There were several points during the afternoon when a downpour seemed inevitable, not least as Clon Coulis was led back to unsaddle after winning the Valient Stakes, the card’s feature race at 3.35, with thunder and lightning in the middle distance. A heavy shower shortly before the last race will have done little to affect the official going, which left Cracksman’s connections and supporters hoping for much more significant rainfall overnight.
It is Ascot’s National Hunt circuit, unused since late March, which best tells the story of this exceptionally dry summer. Parched and wizened like the rest of the Ascot infield, it offers a sharp contrast with the green ribbon of Ascot’s Flat track, where even daily watering has only managed to maintain the going at good-to-firm.
“There’s a weather warning for thunderstorms in the area now,” Chris Stickels, the clerk of the course, said on Friday afternoon. “That’s from 2pm until 2am, and on the radar it looks as though there are some storms coming across the Channel from northern France.
“But that’s the nature of thunderstorms, they’re hit and miss. We’re putting on all the water we need to, to keep it safe and with a good covering of grass to hold the moisture in there. We had 5mm of rain last Friday but apart from that we had 1.6mm at the beginning of June and that’s it.

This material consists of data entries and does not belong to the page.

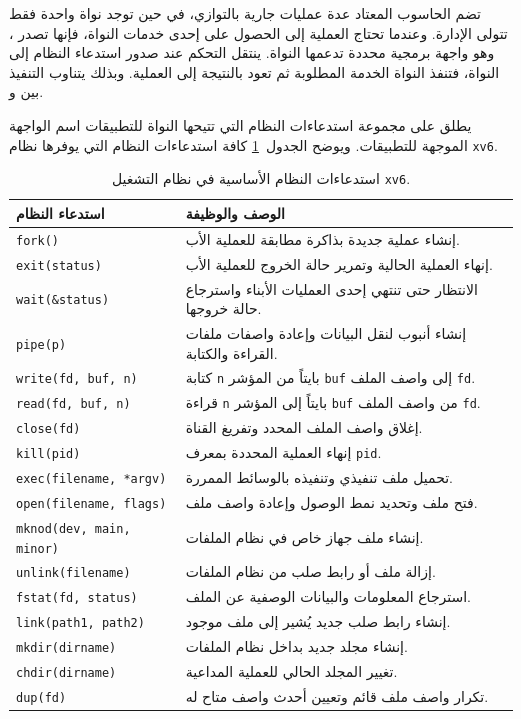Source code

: تضم الحاسوب المعتاد عدة عمليات جارية بالتوازي، في حين توجد نواة واحدة فقط تتولى الإدارة.
وعندما تحتاج العملية إلى الحصول على إحدى خدمات النواة، فإنها تصدر ،
وهو واجهة برمجية محددة تدعمها النواة.
ينتقل التحكم عند صدور استدعاء النظام إلى النواة، فتنفذ النواة الخدمة المطلوبة ثم تعود بالنتيجة إلى العملية.
وبذلك يتناوب التنفيذ بين  و.

يطلق على مجموعة استدعاءات النظام التي تتيحها النواة للتطبيقات اسم الواجهة الموجهة للتطبيقات.
ويوضح الجدول~\ref{t:sys} كافة استدعاءات النظام التي يوفرها نظام \texttt{xv6}.

\begin{table}[t]
\centering
\begin{tabular}{ll}
\toprule
\textbf{استدعاء النظام} & \textbf{الوصف والوظيفة} \\
\midrule
\texttt{fork()} & إنشاء عملية جديدة بذاكرة مطابقة للعملية الأب. \\
\texttt{exit(status)} & إنهاء العملية الحالية وتمرير حالة الخروج للعملية الأب. \\
\texttt{wait(\&status)} & الانتظار حتى تنتهي إحدى العمليات الأبناء واسترجاع حالة خروجها. \\
\texttt{pipe(p)} & إنشاء أنبوب لنقل البيانات وإعادة واصفات ملفات القراءة والكتابة. \\
\texttt{write(fd, buf, n)} & كتابة \texttt{n} بايتاً من المؤشر \texttt{buf} إلى واصف الملف \texttt{fd}. \\
\texttt{read(fd, buf, n)} & قراءة \texttt{n} بايتاً إلى المؤشر \texttt{buf} من واصف الملف \texttt{fd}. \\
\texttt{close(fd)} & إغلاق واصف الملف المحدد وتفريغ القناة. \\
\texttt{kill(pid)} & إنهاء العملية المحددة بمعرف \texttt{pid}. \\
\texttt{exec(filename, *argv)} & تحميل ملف تنفيذي وتنفيذه بالوسائط الممررة. \\
\texttt{open(filename, flags)} & فتح ملف وتحديد نمط الوصول وإعادة واصف ملف. \\
\texttt{mknod(dev, main, minor)} & إنشاء ملف جهاز خاص في نظام الملفات. \\
\texttt{unlink(filename)} & إزالة ملف أو رابط صلب من نظام الملفات. \\
\texttt{fstat(fd, status)} & استرجاع المعلومات والبيانات الوصفية عن الملف. \\
\texttt{link(path1, path2)} & إنشاء رابط صلب جديد يُشير إلى ملف موجود. \\
\texttt{mkdir(dirname)} & إنشاء مجلد جديد بداخل نظام الملفات. \\
\texttt{chdir(dirname)} & تغيير المجلد الحالي للعملية المداعية. \\
\texttt{dup(fd)} & تكرار واصف ملف قائم وتعيين أحدث واصف متاح له. \\
\bottomrule
\end{tabular}
\caption{استدعاءات النظام الأساسية في نظام التشغيل \texttt{xv6}.}
\label{t:sys}
\end{table}

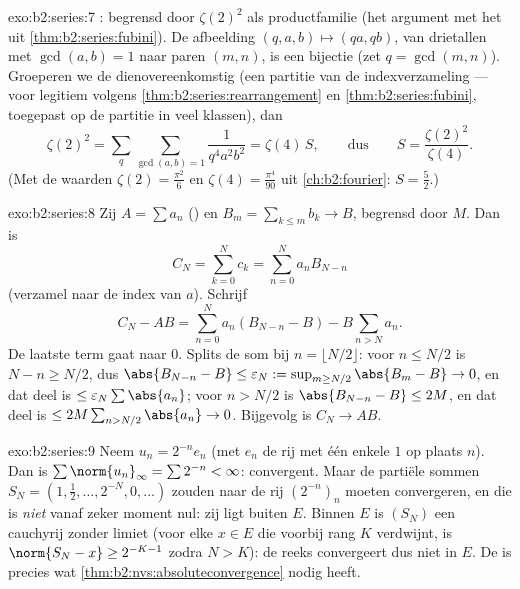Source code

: \begin{solution}{exo:b2:series:7}
: begrensd door $\zeta(2)^2$ als productfamilie
(het argument met het  uit
\cref{thm:b2:series:fubini}). De afbeelding $(q, a, b) \mapsto
(qa, qb)$, van drietallen met $\gcd(a, b) = 1$ naar paren $(m,
n)$, is een bijectie (zet $q = \gcd(m,n)$). Groeperen we de
 dienovereenkomstig (een partitie van de
indexverzameling --- voor  legitiem volgens
\cref{thm:b2:series:rearrangement} en
\cref{thm:b2:series:fubini}, toegepast op de partitie in 
veel klassen), dan
\[
\zeta(2)^2 = \sum_{q} \sum_{\gcd(a,b)=1} \frac{1}{q^4 a^2 b^2}
= \zeta(4)\, S,
\qquad\text{dus}\qquad
S = \frac{\zeta(2)^2}{\zeta(4)} .
\]
(Met de waarden $\zeta(2) = \frac{\pi^2}{6}$ en $\zeta(4) =
\frac{\pi^4}{90}$ uit \cref{ch:b2:fourier}: $S = \frac{5}{2}$.)
\end{solution}

\begin{solution}{exo:b2:series:8}
Zij $A = \sum a_n$ () en $B_m = \sum_{k\leq m} b_k \to B$,
begrensd door $M$. Dan is
\[
C_N = \sum_{k=0}^{N} c_k = \sum_{n=0}^{N} a_n B_{N-n}
\]
(verzamel naar de index van $a$). Schrijf
\[
C_N - AB = \sum_{n=0}^{N} a_n (B_{N-n} - B) - B\sum_{n > N} a_n .
\]
De laatste term gaat naar $0$. Splits de som bij $n = \lfloor N/2
\rfloor$: voor $n \leq N/2$ is $N - n \geq N/2$, dus
$\abs{B_{N-n} - B} \leq \varepsilon_N := \sup_{m \geq N/2}\abs{B_m
- B} \to 0$, en dat deel is $\leq \varepsilon_N \sum\abs{a_n}$;
voor $n > N/2$ is $\abs{B_{N-n} - B} \leq 2M$, en dat deel is $\leq
2M \sum_{n > N/2} \abs{a_n} \to 0$. Bijgevolg is $C_N \to AB$.
\end{solution}

\begin{solution}{exo:b2:series:9}
Neem $u_n = 2^{-n} e_n$ (met $e_n$ de rij met één enkele $1$ op
plaats $n$). Dan is $\sum \norm{u_n}_\infty = \sum 2^{-n} <
\infty$:  convergent. Maar de partiële sommen $S_N = (1,
\tfrac12, \dots, 2^{-N}, 0, \dots)$ zouden naar de rij
$(2^{-n})_n$ moeten convergeren, en die is \emph{niet} vanaf zeker
moment nul: zij ligt buiten $E$. Binnen $E$ is $(S_N)$ een
cauchyrij zonder limiet (voor elke $x \in E$ die voorbij rang $K$
verdwijnt, is $\norm{S_N - x} \geq 2^{-K-1}$ zodra $N > K$): de
reeks convergeert dus niet in $E$. De  is precies wat
\cref{thm:b2:nvs:absoluteconvergence} nodig heeft.
\end{solution}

We have records going back to 1992 and we’ve seen nothing like this in that time.”
Cracksman has three Group One wins on his record including an emphatic win on rain-softened ground in last season’s Champion Stakes. The ground was quick when he was beaten at odds-on in the Prince of Wales’s Stakes at Ascot last month, however, and neither John Gosden, his trainer, nor his owner Anthony Oppenheimer are inclined to run him on fast ground again ahead of his main target for the season, the Prix de l’Arc de Triomphe in Paris in October.

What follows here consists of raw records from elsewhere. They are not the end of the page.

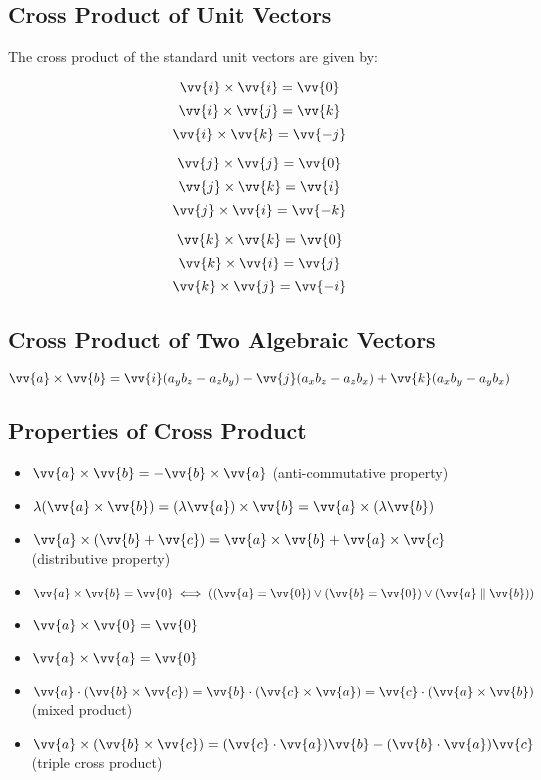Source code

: 		\subsection{Cross Product of Unit Vectors}
			The cross product of the standard unit vectors are given by:
			\begin{center}
				\begin{minipage}{0.3\textwidth}
					\[\vv{i} \times \vv{i} =\vv{0}\]
					\[\vv{i} \times \vv{j} =\vv{k}\]
					\[\vv{i} \times \vv{k} =\vv{-j}\]
				\end{minipage}
				\begin{minipage}{0.3\textwidth}
					\[\vv{j} \times \vv{j} =\vv{0}\]
					\[\vv{j} \times \vv{k} =\vv{i}\]
					\[\vv{j} \times \vv{i} =\vv{-k}\]
				\end{minipage}
				\begin{minipage}{0.3\textwidth}
					\[\vv{k} \times \vv{k} =\vv{0}\]
					\[\vv{k} \times \vv{i} =\vv{j}\]
					\[\vv{k} \times \vv{j} =\vv{-i}\]
				\end{minipage}
			\end{center}
		\subsection{Cross Product of Two Algebraic Vectors}
			\[\vv{a} \times \vv{b} = \vv{i}(a_yb_z - a_zb_y) -\vv{j}(a_xb_z - a_zb_x) + \vv{k}( a_xb_y - a_yb_x)\]
		\subsection{Properties of Cross Product}
			\begin{itemize}
				\item $\vv{a} \times \vv{b} = -\vv{b} \times \vv{a}$ \qquad (anti-commutative property)
				\item $\lambda(\vv{a} \times \vv{b}) = (\lambda\vv{a}) \times \vv{b} = \vv{a} \times (\lambda\vv{b})$
				\item $\vv{a} \times (\vv{b} + \vv{c}) = \vv{a} \times \vv{b} + \vv{a} \times \vv{c}$ \qquad (distributive property)
				\item $\vv{a} \times \vv{b} = \vv{0} \iff ((\vv{a} = \vv{0}) \vee (\vv{b} = \vv{0}) \vee (\vv{a} \parallel \vv{b}))$
				\item $\vv{a} \times \vv{0} = \vv{0}$
				\item $\vv{a} \times \vv{a} = \vv{0}$
				\item $\vv{a} \cdot (\vv{b} \times \vv{c}) = \vv{b} \cdot (\vv{c} \times \vv{a}) = \vv{c} \cdot (\vv{a} \times \vv{b})$ \qquad (mixed product)
				\item $\vv{a} \times (\vv{b} \times \vv{c}) = (\vv{c} \cdot \vv{a})\vv{b} - (\vv{b} \cdot \vv{a})\vv{c}$ \qquad (triple cross product)
			\end{itemize}
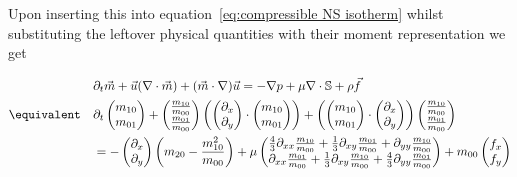 Upon inserting this into equation~\eqref{eq:compressible NS isotherm} whilst substituting the leftover physical quantities with their moment representation we get

\begin{equation*}
\begin{aligned}
  &\partial_t \vec{m} + \vec{u}(\nabla \cdot \vec{m}) + (\vec{m} \cdot \nabla)\vec{u}
    = - \nabla p + \mu \nabla \cdot \mathbb{S} + \rho \vec{f}\\
\equivalent \quad
&\partial_t \begin{pmatrix}m_{10} \\m_{01}  \end{pmatrix}
+ \begin{pmatrix}\frac{m_{10}}{m_{00}} \\\frac{m_{01}}{m_{00}}  \end{pmatrix}
\left(\begin{pmatrix}\partial_x \\\partial_y  \end{pmatrix} \cdot \begin{pmatrix}m_{10} \\m_{01}  \end{pmatrix}\right)
+ \left(\begin{pmatrix}m_{10} \\m_{01}  \end{pmatrix} \cdot \begin{pmatrix}\partial_x \\\partial_y  \end{pmatrix}\right)
\begin{pmatrix}\frac{m_{10}}{m_{00}} \\\frac{m_{01}}{m_{00}}  \end{pmatrix}
\\&= - \begin{pmatrix}\partial_x \\\partial_y  \end{pmatrix} \left(m_{20} - \frac{ m_{10}^2 }{ m_{00} } \right)
+ \mu
\begin{pmatrix}
    \frac{4}{3}\partial_{xx} \frac{m_{10}}{m_{00}} + \frac{1}{3}\partial_{xy} \frac{m_{01}}{m_{00}} + \partial_{yy} \frac{m_{10}}{m_{00}} \\
    \partial_{xx} \frac{m_{01}}{m_{00}} +\frac{1}{3}\partial_{xy} \frac{m_{10}}{m_{00}} + \frac{4}{3}\partial_{yy} \frac{m_{01}}{m_{00}}
  \end{pmatrix} + m_{00} \begin{pmatrix}f_x\\f_y \end{pmatrix}

\end{aligned}
\end{equation*}
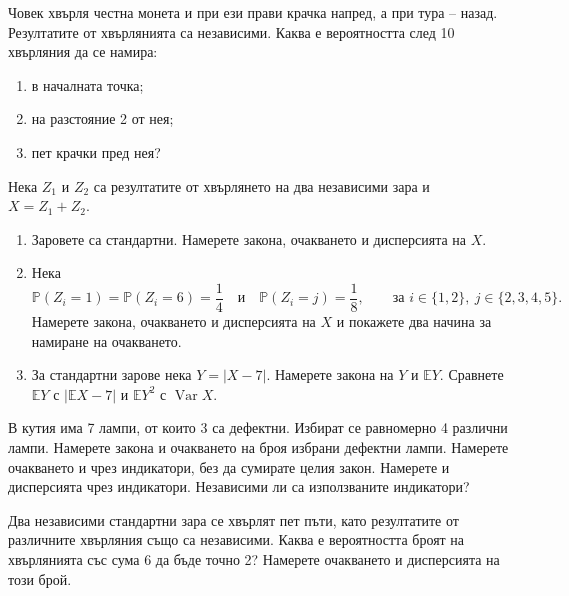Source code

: \documentclass[11pt,a4paper]{article}
\newenvironment{enumeratea}{\begin{enumerate}[label=(\alph*),itemsep=0.28em,topsep=0.25em]}{\end{enumerate}}
\newcommand{\Pbb}{\mathbb P}
\newcommand{\Ebb}{\mathbb E}
\newcommand{\Var}{\operatorname{Var}}
\newcounter{problem}[section]
\begin{document}
\begin{problembook}
Човек хвърля честна монета и при ези прави крачка напред, а при тура --
назад. Резултатите от хвърлянията са независими. Каква е вероятността след
10 хвърляния да се намира:
\begin{enumeratea}
  \item в началната точка;
  \item на разстояние 2 от нея;
  \item пет крачки пред нея?
\end{enumeratea}
\end{problembook}

\begin{problembook}
Нека $Z_1$ и $Z_2$ са резултатите от хвърлянето на два независими зара и
$X=Z_1+Z_2$.
\begin{enumeratea}
  \item Заровете са стандартни. Намерете закона, очакването и дисперсията
  на $X$.
  \item Нека
  \[
  \Pbb(Z_i=1)=\Pbb(Z_i=6)=\frac14
  \quad\text{и}\quad
  \Pbb(Z_i=j)=\frac18,
  \qquad\text{за }i\in\{1,2\},\ j\in\{2,3,4,5\}.
  \]
  Намерете закона, очакването и дисперсията
  на $X$ и покажете два начина за намиране на очакването.
  \item За стандартни зарове нека $Y=|X-7|$. Намерете закона на $Y$ и
  $\Ebb Y$. Сравнете $\Ebb Y$ с $|\Ebb X-7|$ и $\Ebb Y^2$ с $\Var X$.
\end{enumeratea}
\end{problembook}

\begin{problem}
В кутия има 7 лампи, от които 3 са дефектни. Избират се равномерно 4
различни лампи.
Намерете закона и очакването на броя избрани дефектни лампи. Намерете
очакването и чрез индикатори, без да сумирате целия закон. Намерете и
дисперсията чрез индикатори. Независими ли са използваните индикатори?
\end{problem}

\begin{problembook}
Два независими стандартни зара се хвърлят пет пъти, като резултатите от
различните хвърляния също са независими. Каква е вероятността
броят на хвърлянията със сума 6 да бъде точно 2? Намерете очакването и
дисперсията на този брой.
\end{problembook}
\end{document}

If Cracksman misses Saturday’s race, Poet’s Word, who beat him in the Prince of Wales’s Stakes, will vie for favouritism with Crystal Ocean, a stable companion at Sir Michael Stoute’s yard in Newmarket, who was also a winner at the Royal meeting in the Hardwicke Stakes.
Significant overnight rain at Ascot will also prompt speculation about the possible draw advantage for Saturday’s big betting race, the International Handicap over the straight seven furlongs. Flaming Spear, who was first home on the far side when fifth in the Royal Hunt Cup last month, is currently the narrow ante-post favourite to give owner Tony Bloom another big handicap win following victories in last year’s Cesarewitch and the Northumberland Plate at Newcastle last month.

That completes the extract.